Kaffee, Zigarette.
Die Welt steht auf einem schwankenden Gerüst aus Meinungen und Gerüchten. Wir sind Realitätenhändler, die Mutmaßungen kaufen und verkaufen; wir arbeiten mit der Poesie, mit dem Roman, meist sogar mit der Kurzgeschichte, aber nur die Gedanken, die wir dabei schöpfen, machen uns „tatsächlich“ angst. „Angst essen Seele auf.“
Ich strecke den Arm aus, betätige den Schalter meiner Nachttischlampe und zucke, nachdem meine Augen sich an das grelle Licht gewöhnt haben, zurück, beinahe hätte ich schreien mögen, aber ich unterließ es, ich blicke hin zur Seraphe, die sanft einatmet, ausatmet. Der Arm, den ich erblicke, scheint mir fremd, der Arm einer dicken alten Frau, die sich wie ein Käfer aus dem Bett strampelt, um sich davon zu befreien. Schon wanke ich auf den Flur hinaus, gigantische Brüste lassen mich vornüberkippen, ich bin bemüht, mein Gleichgewicht zu halten, tappe ins Bad hinein, betrachte mein Gesicht im Spiegel. Tatsächlich. Das bin ich. Eine alte Frau mit einem Altfrauengesicht. Altersflecken. Falten, der Blick trübt sich von Sekunde zu Sekunde. Das kann doch nicht sein, denke ich. Das bin ich, denke ich.
Ich schiebe mich an den Wänden entlang, angstvoll bedacht nicht von Händen ergriffen zu werden, sah ich darüber doch mal einen Film, oder war es kein Film, sondern die Realität, ich weiß es nicht mehr.

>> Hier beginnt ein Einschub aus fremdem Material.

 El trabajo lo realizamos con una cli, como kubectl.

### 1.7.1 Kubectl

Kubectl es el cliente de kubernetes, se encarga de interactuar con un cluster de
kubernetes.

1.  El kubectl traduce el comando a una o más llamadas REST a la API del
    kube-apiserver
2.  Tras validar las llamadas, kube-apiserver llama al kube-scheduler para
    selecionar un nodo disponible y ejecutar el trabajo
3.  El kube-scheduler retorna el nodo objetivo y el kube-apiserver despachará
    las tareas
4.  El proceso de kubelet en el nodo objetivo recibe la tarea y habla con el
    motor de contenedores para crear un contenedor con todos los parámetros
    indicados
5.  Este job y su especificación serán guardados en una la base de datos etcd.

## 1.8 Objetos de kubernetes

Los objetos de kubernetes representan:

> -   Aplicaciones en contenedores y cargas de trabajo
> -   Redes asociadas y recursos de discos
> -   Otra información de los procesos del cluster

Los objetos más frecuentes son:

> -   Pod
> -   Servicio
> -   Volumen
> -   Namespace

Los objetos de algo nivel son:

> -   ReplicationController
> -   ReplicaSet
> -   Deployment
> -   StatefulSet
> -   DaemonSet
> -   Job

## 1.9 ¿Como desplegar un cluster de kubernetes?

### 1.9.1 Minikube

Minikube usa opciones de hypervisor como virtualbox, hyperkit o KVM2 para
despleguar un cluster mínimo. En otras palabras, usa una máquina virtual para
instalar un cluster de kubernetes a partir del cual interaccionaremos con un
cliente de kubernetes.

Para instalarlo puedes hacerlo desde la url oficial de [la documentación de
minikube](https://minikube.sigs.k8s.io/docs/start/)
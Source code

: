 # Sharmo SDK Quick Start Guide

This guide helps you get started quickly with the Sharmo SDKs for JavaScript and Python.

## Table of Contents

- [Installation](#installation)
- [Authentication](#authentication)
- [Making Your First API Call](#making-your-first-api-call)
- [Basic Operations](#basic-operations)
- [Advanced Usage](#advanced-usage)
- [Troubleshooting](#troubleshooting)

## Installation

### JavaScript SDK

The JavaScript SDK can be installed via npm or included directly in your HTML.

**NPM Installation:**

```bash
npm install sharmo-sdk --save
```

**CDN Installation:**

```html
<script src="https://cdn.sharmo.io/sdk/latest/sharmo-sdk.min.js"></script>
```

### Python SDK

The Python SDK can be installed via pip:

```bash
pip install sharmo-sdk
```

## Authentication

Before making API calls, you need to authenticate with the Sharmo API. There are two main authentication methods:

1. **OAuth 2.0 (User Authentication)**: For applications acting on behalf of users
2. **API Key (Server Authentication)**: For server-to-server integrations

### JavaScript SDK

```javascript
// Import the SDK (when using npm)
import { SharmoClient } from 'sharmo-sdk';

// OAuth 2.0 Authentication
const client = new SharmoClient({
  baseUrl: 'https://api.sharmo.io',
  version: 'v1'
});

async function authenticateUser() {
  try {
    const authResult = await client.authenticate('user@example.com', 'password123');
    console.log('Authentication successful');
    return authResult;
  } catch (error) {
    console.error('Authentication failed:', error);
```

Schließlich erreiche ich erschöpft die Küche. Einen Kaffee, ich benötige einen Kaffee, auch eine Zigarette, die ich mir sofort in der Küche anzünde. Das bin nicht ich, denn ich rauche nie in der Küche. Das könnte ein Beweis für meinen Irrsinn sein. Ich ziehe an der Zigarette, denke, ich mag als Frau das Rauchen wohl auch. Was wird die Seraphe denken, wenn sie mich hier als alte Frau entdeckt? Aufschreien! Sie wird mich aus der Wohnung schmeißen! Bestimmt, denn warum sollte sie auch etwas anderes tun? Vielleicht gerate ich auch wegen Mordes an mir unter Verdacht, man wird mir Fragen stellen, wo ist die Leiche, wo haben Sie Rohm entsorgt. Der steckt doch in mir drin, müsste ich antworten.
Ich setze mich schwerfällig vor den Bildschirm, rufe meine Mails ab, versuche mich an den gestrigen Tag zu erinnern. Da gab es ein Telefonat mit einem Verlag, die Interesse an meinem nächsten Roman haben, aber noch ist der Vertrag nicht unterzeichnet, noch kann ich dies nur als Gerücht streuen. Es ist eine Mutmaßung.
Ich versuche den Eintrag des Tages zu tippen. Es will mir nicht gelingen, denn die aufgequollenen Finger treffen immer gleich mehrere Buchstaben, da öffnet sich die Tür, die Seraphe kommt, ich zucke zusammen, jetzt wird mein Leben wie ein Kartenhaus in sich zusammen fallen, die Seraphe wird mich mit einem Schrei begrüßen, aber nichts dergleichen geschieht, sie sieht mich verschlafen an, öffnet den Mund, jetzt kommt er also doch, der Schrei, sie reißt den Mund auf und gähnt.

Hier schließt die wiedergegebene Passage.